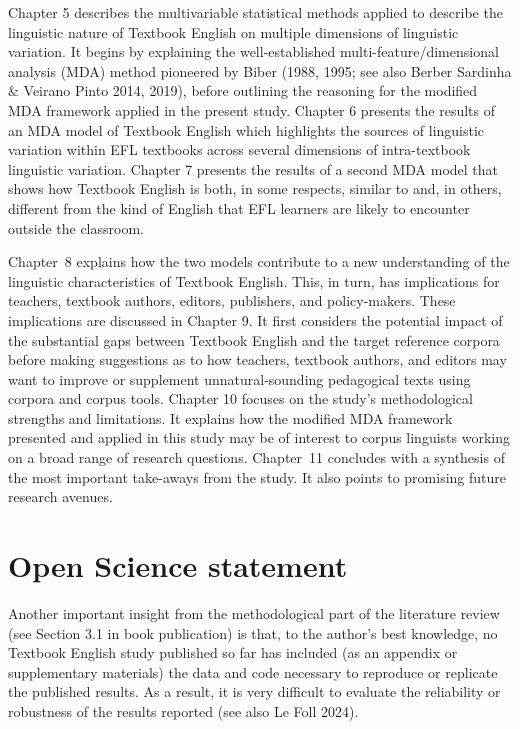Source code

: \documentclass[
  letterpaper,
  DIV=11,
  numbers=noendperiod]{scrreprt}
\begin{document}
Chapter 5 describes the multivariable statistical methods applied to
describe the linguistic nature of Textbook English on multiple
dimensions of linguistic variation. It begins by explaining the
well-established multi-feature/dimensional analysis (MDA) method
pioneered by Biber (1988, 1995; see also Berber Sardinha \& Veirano
Pinto 2014, 2019), before outlining the reasoning for the modified MDA
framework applied in the present study. Chapter 6 presents the results
of an MDA model of Textbook English which highlights the sources of
linguistic variation within EFL textbooks across several dimensions of
intra-textbook linguistic variation. Chapter 7 presents the results of a
second MDA model that shows how Textbook English is both, in some
respects, similar to and, in others, different from the kind of English
that EFL learners are likely to encounter outside the classroom.

Chapter~8 explains how the two models contribute to a new understanding
of the linguistic characteristics of Textbook English. This, in turn,
has implications for teachers, textbook authors, editors, publishers,
and policy-makers. These implications are discussed in Chapter 9. It
first considers the potential impact of the substantial gaps between
Textbook English and the target reference corpora before making
suggestions as to how teachers, textbook authors, and editors may want
to improve or supplement unnatural‑sounding pedagogical texts using
corpora and corpus tools. Chapter 10 focuses on the study's
methodological strengths and limitations. It explains how the modified
MDA framework presented and applied in this study may be of interest to
corpus linguists working on a broad range of research questions.
Chapter~11 concludes with a synthesis of the most important take-aways
from the study. It also points to promising future research avenues.


\chapter{Open Science statement}\label{open-science-statement}

Another important insight from the methodological part of the literature
review (see Section 3.1 in book publication) is that, to the author's
best knowledge, no Textbook English study published so far has included
(as an appendix or supplementary materials) the data and code necessary
to reproduce or replicate the published results. As a result, it is very
difficult to evaluate the reliability or robustness of the results
reported (see also Le Foll 2024).
\end{document}
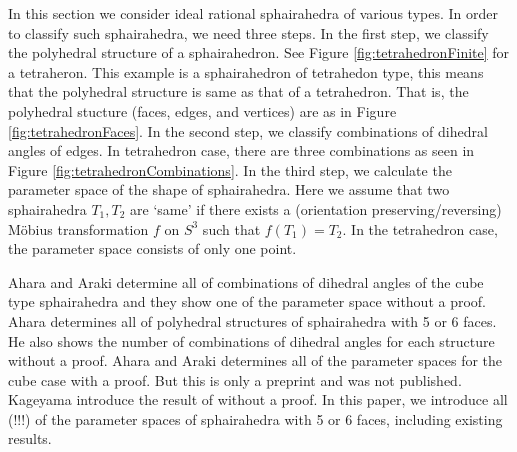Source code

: \documentclass[suppldata, dvipdfmx]{interact}
\theoremstyle{plain}%
\theoremstyle{definition}
\theoremstyle{remark}
\theoremstyle{problemstyle}
\newtheorem{problem}{Problem}[section] %
\begin{document}


In this section we consider ideal rational sphairahedra of various types. 
In order to classify such sphairahedra, we need three steps.  In the first step, we classify the polyhedral structure of a sphairahedron.  See Figure \ref{fig:tetrahedronFinite} for a tetraheron.  This example is a sphairahedron of tetrahedon type, this means that the polyhedral structure is same as that of a tetrahedron.  That is, the polyhedral stucture (faces, edges, and vertices) are as in Figure \ref{fig:tetrahedronFaces}.  In the second step, we classify combinations of dihedral angles of edges.  In tetrahedron case, there are three combinations as seen in Figure \ref{fig:tetrahedronCombinations}.  In the third step, we calculate the parameter space of the shape of sphairahedra.  Here we assume that two sphairahedra $T_1, T_2$ are `same' if there exists a (orientation preserving/reversing) M\"obius transformation $f$ on $S^3$ such that $f(T_1) = T_2$.  In the tetrahedron case, the parameter space consists of only one point.  

Ahara and Araki \cite{AharaAraki} determine all of combinations of dihedral angles of the cube type sphairahedra and they show one of the parameter space without a proof.  
Ahara \cite{AharaJa} determines all of polyhedral structures of sphairahedra with 5 or 6 faces.  He also shows the number of combinations of dihedral angles for each structure without a proof.  
Ahara and Araki \cite{AharaAraki2} determines all of the parameter spaces for the cube case with a proof.  But this is only a preprint and was not published.
Kageyama \cite{kageyama} introduce the result of \cite{AharaAraki2} without a proof. 
In this paper, we introduce all (!!!) of the parameter spaces of sphairahedra with 5 or 6 faces, including existing results.
 
\end{document}
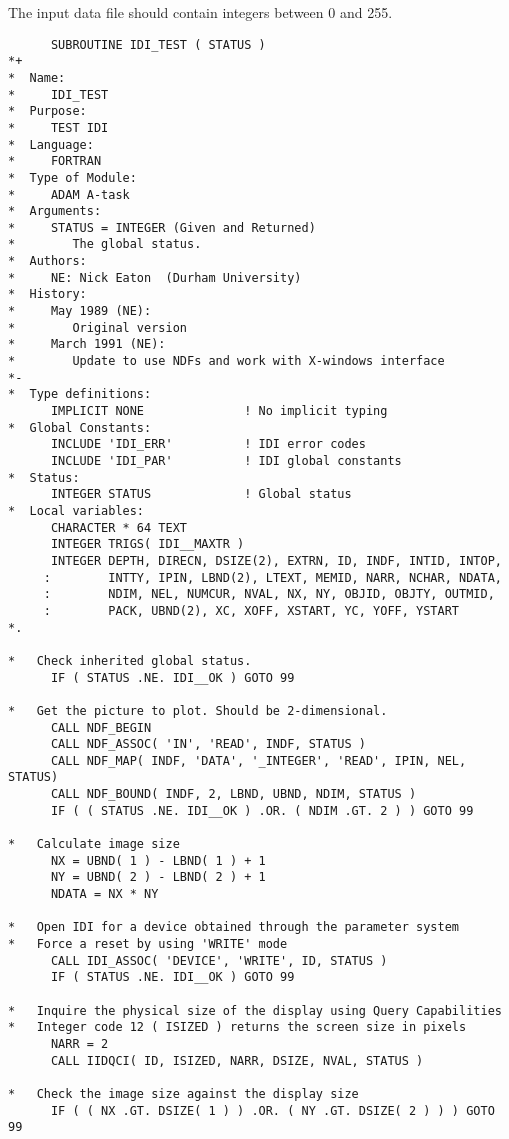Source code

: The input data file should contain integers between 0 and 255.

\begin{small}
\begin{verbatim}
      SUBROUTINE IDI_TEST ( STATUS )
*+
*  Name:
*     IDI_TEST
*  Purpose:
*     TEST IDI
*  Language:
*     FORTRAN
*  Type of Module:
*     ADAM A-task
*  Arguments:
*     STATUS = INTEGER (Given and Returned)
*        The global status.
*  Authors:
*     NE: Nick Eaton  (Durham University)
*  History:
*     May 1989 (NE):
*        Original version
*     March 1991 (NE):
*        Update to use NDFs and work with X-windows interface
*-
*  Type definitions:
      IMPLICIT NONE              ! No implicit typing
*  Global Constants:
      INCLUDE 'IDI_ERR'          ! IDI error codes
      INCLUDE 'IDI_PAR'          ! IDI global constants
*  Status:
      INTEGER STATUS             ! Global status
*  Local variables:
      CHARACTER * 64 TEXT
      INTEGER TRIGS( IDI__MAXTR )
      INTEGER DEPTH, DIRECN, DSIZE(2), EXTRN, ID, INDF, INTID, INTOP,
     :        INTTY, IPIN, LBND(2), LTEXT, MEMID, NARR, NCHAR, NDATA,
     :        NDIM, NEL, NUMCUR, NVAL, NX, NY, OBJID, OBJTY, OUTMID,
     :        PACK, UBND(2), XC, XOFF, XSTART, YC, YOFF, YSTART
*.

*   Check inherited global status.
      IF ( STATUS .NE. IDI__OK ) GOTO 99

*   Get the picture to plot. Should be 2-dimensional.
      CALL NDF_BEGIN
      CALL NDF_ASSOC( 'IN', 'READ', INDF, STATUS )
      CALL NDF_MAP( INDF, 'DATA', '_INTEGER', 'READ', IPIN, NEL, STATUS)
      CALL NDF_BOUND( INDF, 2, LBND, UBND, NDIM, STATUS )
      IF ( ( STATUS .NE. IDI__OK ) .OR. ( NDIM .GT. 2 ) ) GOTO 99

*   Calculate image size
      NX = UBND( 1 ) - LBND( 1 ) + 1
      NY = UBND( 2 ) - LBND( 2 ) + 1
      NDATA = NX * NY

*   Open IDI for a device obtained through the parameter system
*   Force a reset by using 'WRITE' mode
      CALL IDI_ASSOC( 'DEVICE', 'WRITE', ID, STATUS )
      IF ( STATUS .NE. IDI__OK ) GOTO 99

*   Inquire the physical size of the display using Query Capabilities
*   Integer code 12 ( ISIZED ) returns the screen size in pixels
      NARR = 2
      CALL IIDQCI( ID, ISIZED, NARR, DSIZE, NVAL, STATUS )

*   Check the image size against the display size
      IF ( ( NX .GT. DSIZE( 1 ) ) .OR. ( NY .GT. DSIZE( 2 ) ) ) GOTO 99


\end{verbatim}
\end{small}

━━━

→ What is being asked: The answer must be the part of the records that opens with the line containing "first considers the" and closes with the line containing "In this section", reproduced exactly, with no pictures.

→ Written solution:
first considers the potential impact of the substantial gaps between
Textbook English and the target reference corpora before making
suggestions as to how teachers, textbook authors, and editors may want
to improve or supplement unnatural‑sounding pedagogical texts using
corpora and corpus tools. Chapter 10 focuses on the study's
methodological strengths and limitations. It explains how the modified
MDA framework presented and applied in this study may be of interest to
corpus linguists working on a broad range of research questions.
Chapter~11 concludes with a synthesis of the most important take-aways
from the study. It also points to promising future research avenues.


\chapter{Open Science statement}\label{open-science-statement}

Another important insight from the methodological part of the literature
review (see Section 3.1 in book publication) is that, to the author's
best knowledge, no Textbook English study published so far has included
(as an appendix or supplementary materials) the data and code necessary
to reproduce or replicate the published results. As a result, it is very
difficult to evaluate the reliability or robustness of the results
reported (see also Le Foll 2024).
\end{document}
Source code

: \documentclass[suppldata, dvipdfmx]{interact}
\theoremstyle{plain}%
\theoremstyle{definition}
\theoremstyle{remark}
\theoremstyle{problemstyle}
\newtheorem{problem}{Problem}[section] %
\begin{document}


In this section we consider ideal rational sphairahedra of various types. 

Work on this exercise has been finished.